The thing with Cyan is he’s grown up in an all boys school. So he’s as single as one gets. And these days, he is sick of his singlehood. So he has bought all kinds of multivitamins, dry fruits and peanut butter, and is trying to do pushups and everything. He says what’s stopped him from getting into a relationship is his lanky frame. I don’t think that’s the case, but he is so confident of the diagnosis that he doesn’t entertain any criticism. 

The thing about truth, in my view, is that there are two kinds of truth- bad truth and good truth. Good truth should never be stifled while bad truth should not be spoken unless it has a nobler end. Saying that a person looks ugly is a pointless and hurtful perspective. It’s not even a truth.

Anyways, every morning, Cyan does exactly one push up, and he gets exhausted from all that effort, which is why he refuses to lift the grocery bag after purchasing two kilos of potato. 

In the evening, we shifted some items from Jade’s house to the couple’s flat. We were eager to use the 5G wifi and download all the movies we had added to the cart. However, to our dismay, the wifi needed a recharge, and all of us were broke. Moreover, the room was bathed in a perfume that gave migraine to Cyan. When we insisted that a girl’s perfume was not to be criticised, he was visibly shocked and dragged us out of the room at once. 

On our way back, we had Laung lata and samosa chaat. The Landlord had come to inspect the room before paying back the security. He checked the room with a magnifying glass and grumbled about some stain on the slab. Jade stared at him for some time like a ghost, which was enough to frighten him into giving the money back. 

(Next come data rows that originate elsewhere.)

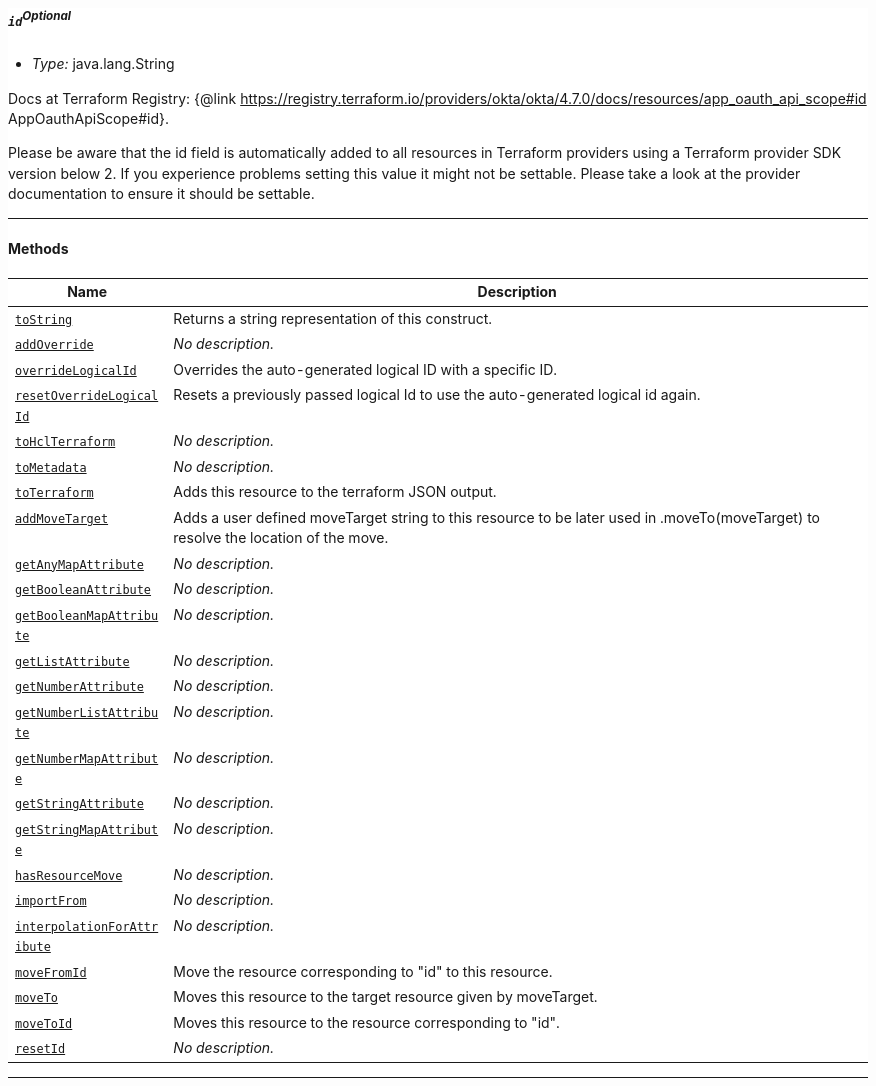 
##### `id`<sup>Optional</sup> <a name="id" id="@cdktf/provider-okta.appOauthApiScope.AppOauthApiScope.Initializer.parameter.id"></a>

- *Type:* java.lang.String

Docs at Terraform Registry: {@link https://registry.terraform.io/providers/okta/okta/4.7.0/docs/resources/app_oauth_api_scope#id AppOauthApiScope#id}.

Please be aware that the id field is automatically added to all resources in Terraform providers using a Terraform provider SDK version below 2.
If you experience problems setting this value it might not be settable. Please take a look at the provider documentation to ensure it should be settable.

---

#### Methods <a name="Methods" id="Methods"></a>

| **Name** | **Description** |
| --- | --- |
| <code><a href="#@cdktf/provider-okta.appOauthApiScope.AppOauthApiScope.toString">toString</a></code> | Returns a string representation of this construct. |
| <code><a href="#@cdktf/provider-okta.appOauthApiScope.AppOauthApiScope.addOverride">addOverride</a></code> | *No description.* |
| <code><a href="#@cdktf/provider-okta.appOauthApiScope.AppOauthApiScope.overrideLogicalId">overrideLogicalId</a></code> | Overrides the auto-generated logical ID with a specific ID. |
| <code><a href="#@cdktf/provider-okta.appOauthApiScope.AppOauthApiScope.resetOverrideLogicalId">resetOverrideLogicalId</a></code> | Resets a previously passed logical Id to use the auto-generated logical id again. |
| <code><a href="#@cdktf/provider-okta.appOauthApiScope.AppOauthApiScope.toHclTerraform">toHclTerraform</a></code> | *No description.* |
| <code><a href="#@cdktf/provider-okta.appOauthApiScope.AppOauthApiScope.toMetadata">toMetadata</a></code> | *No description.* |
| <code><a href="#@cdktf/provider-okta.appOauthApiScope.AppOauthApiScope.toTerraform">toTerraform</a></code> | Adds this resource to the terraform JSON output. |
| <code><a href="#@cdktf/provider-okta.appOauthApiScope.AppOauthApiScope.addMoveTarget">addMoveTarget</a></code> | Adds a user defined moveTarget string to this resource to be later used in .moveTo(moveTarget) to resolve the location of the move. |
| <code><a href="#@cdktf/provider-okta.appOauthApiScope.AppOauthApiScope.getAnyMapAttribute">getAnyMapAttribute</a></code> | *No description.* |
| <code><a href="#@cdktf/provider-okta.appOauthApiScope.AppOauthApiScope.getBooleanAttribute">getBooleanAttribute</a></code> | *No description.* |
| <code><a href="#@cdktf/provider-okta.appOauthApiScope.AppOauthApiScope.getBooleanMapAttribute">getBooleanMapAttribute</a></code> | *No description.* |
| <code><a href="#@cdktf/provider-okta.appOauthApiScope.AppOauthApiScope.getListAttribute">getListAttribute</a></code> | *No description.* |
| <code><a href="#@cdktf/provider-okta.appOauthApiScope.AppOauthApiScope.getNumberAttribute">getNumberAttribute</a></code> | *No description.* |
| <code><a href="#@cdktf/provider-okta.appOauthApiScope.AppOauthApiScope.getNumberListAttribute">getNumberListAttribute</a></code> | *No description.* |
| <code><a href="#@cdktf/provider-okta.appOauthApiScope.AppOauthApiScope.getNumberMapAttribute">getNumberMapAttribute</a></code> | *No description.* |
| <code><a href="#@cdktf/provider-okta.appOauthApiScope.AppOauthApiScope.getStringAttribute">getStringAttribute</a></code> | *No description.* |
| <code><a href="#@cdktf/provider-okta.appOauthApiScope.AppOauthApiScope.getStringMapAttribute">getStringMapAttribute</a></code> | *No description.* |
| <code><a href="#@cdktf/provider-okta.appOauthApiScope.AppOauthApiScope.hasResourceMove">hasResourceMove</a></code> | *No description.* |
| <code><a href="#@cdktf/provider-okta.appOauthApiScope.AppOauthApiScope.importFrom">importFrom</a></code> | *No description.* |
| <code><a href="#@cdktf/provider-okta.appOauthApiScope.AppOauthApiScope.interpolationForAttribute">interpolationForAttribute</a></code> | *No description.* |
| <code><a href="#@cdktf/provider-okta.appOauthApiScope.AppOauthApiScope.moveFromId">moveFromId</a></code> | Move the resource corresponding to "id" to this resource. |
| <code><a href="#@cdktf/provider-okta.appOauthApiScope.AppOauthApiScope.moveTo">moveTo</a></code> | Moves this resource to the target resource given by moveTarget. |
| <code><a href="#@cdktf/provider-okta.appOauthApiScope.AppOauthApiScope.moveToId">moveToId</a></code> | Moves this resource to the resource corresponding to "id". |
| <code><a href="#@cdktf/provider-okta.appOauthApiScope.AppOauthApiScope.resetId">resetId</a></code> | *No description.* |

---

“He was a real parasite. ” Jade explained later, “would increase the room rent randomly and regularly, and threaten to toss me out every once in a while. At first, I tried to tolerate that, but he only got bolder. Then, one day while he came to conduct a surprise check of his flat, I pretended to call a fellow from my village and asked him to send a few thugs from our warrior caste. I said I needed to take care of this guy who troubled me in the park. Since then, the oldie pretends to be strict, but when I show him my displeasure, he settles like a good kid. “

In Delhi, landlords exist in extremes: they are either parasites (like Jade’s) or angels (like mine). More on this later.

We got an SUV on OLA and loaded all the luggage. On the way, the driver told us a lot of things: about the surgery of his spine, and that he couldn’t see well, but he was so experienced that he could drive with an overdose of desi daaru. He had once gotten into a fight with a passenger who had a relative in the police. 

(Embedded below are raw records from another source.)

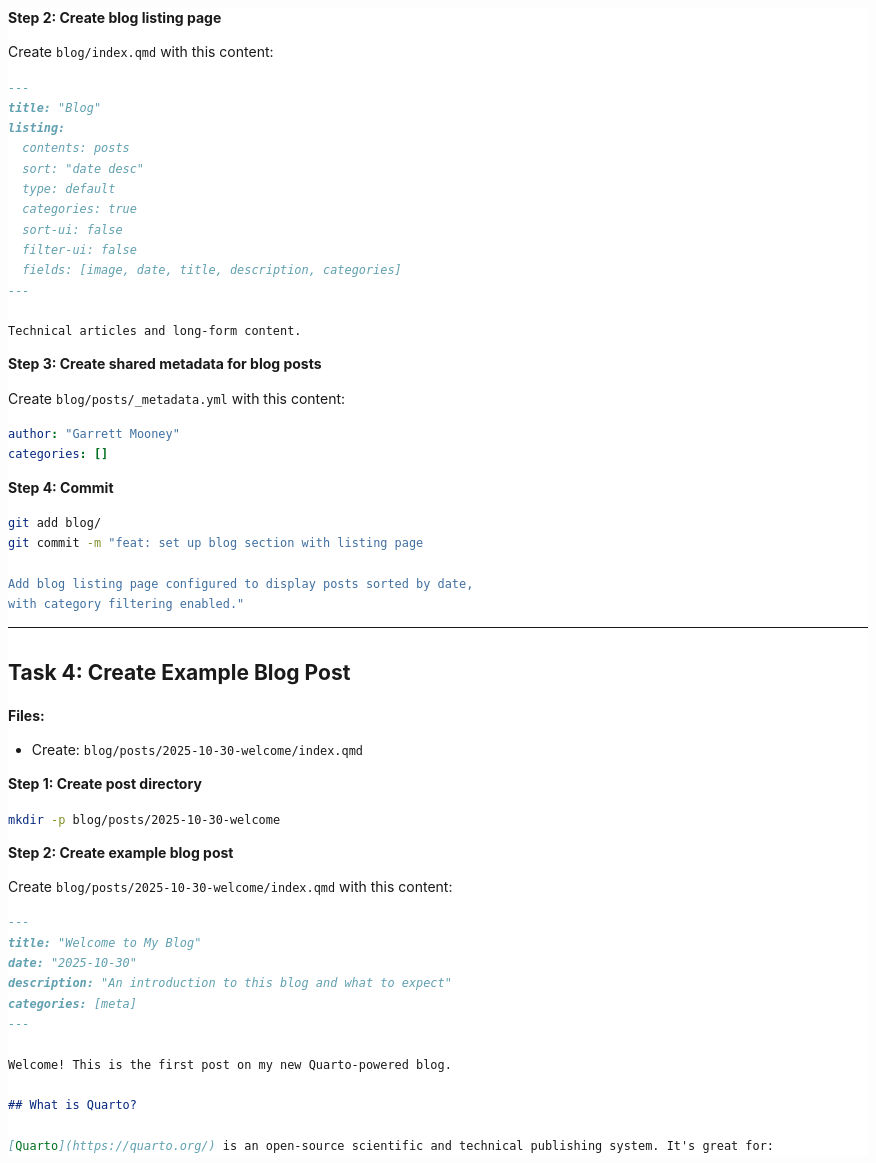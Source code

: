 **Step 2: Create blog listing page**

Create `blog/index.qmd` with this content:

```markdown
---
title: "Blog"
listing:
  contents: posts
  sort: "date desc"
  type: default
  categories: true
  sort-ui: false
  filter-ui: false
  fields: [image, date, title, description, categories]
---

Technical articles and long-form content.
```

**Step 3: Create shared metadata for blog posts**

Create `blog/posts/_metadata.yml` with this content:

```yaml
author: "Garrett Mooney"
categories: []
```

**Step 4: Commit**

```bash
git add blog/
git commit -m "feat: set up blog section with listing page

Add blog listing page configured to display posts sorted by date,
with category filtering enabled."
```

---

## Task 4: Create Example Blog Post

**Files:**
- Create: `blog/posts/2025-10-30-welcome/index.qmd`

**Step 1: Create post directory**

```bash
mkdir -p blog/posts/2025-10-30-welcome
```

**Step 2: Create example blog post**

Create `blog/posts/2025-10-30-welcome/index.qmd` with this content:

```markdown
---
title: "Welcome to My Blog"
date: "2025-10-30"
description: "An introduction to this blog and what to expect"
categories: [meta]
---

Welcome! This is the first post on my new Quarto-powered blog.

## What is Quarto?

[Quarto](https://quarto.org/) is an open-source scientific and technical publishing system. It's great for:

```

“I gave him an extra round of beating, because the owner of this SUV is a lawyer. “

And then he talked about ghosts, one he had encountered while crossing the Yamuna. 

“It was a wailing lady. Could have been Yamuna itself. With so much pollution, you can’t tell whose ghost it is. “

To save ourselves from his macabre gossip, we switched on the radio, and the mood inside the cab suddenly turned into an exuberant one. 

The song that came up was Musaafir Hoon Yaaron, and the driver, unable to keep his mouth shut, began to sing. But he could sing well, so Cyan jumped in. And then it was Jade. At last, I too found myself humming along. The cab with its throbs joined a cheerful chorus of four as it zoomed along under the starry roof of a sparkling city. 

The starry night

A lot happened between that and the time we said goodbye to Jade and watched him whittle away. But I want to remember the parting in this way. Four people singing in a cab on a bright night about the transience of being in a city that celebrated being. 

On our way back, Delhi was quieter without Jade. Somehow, the lights had dimmed, and nobody sang.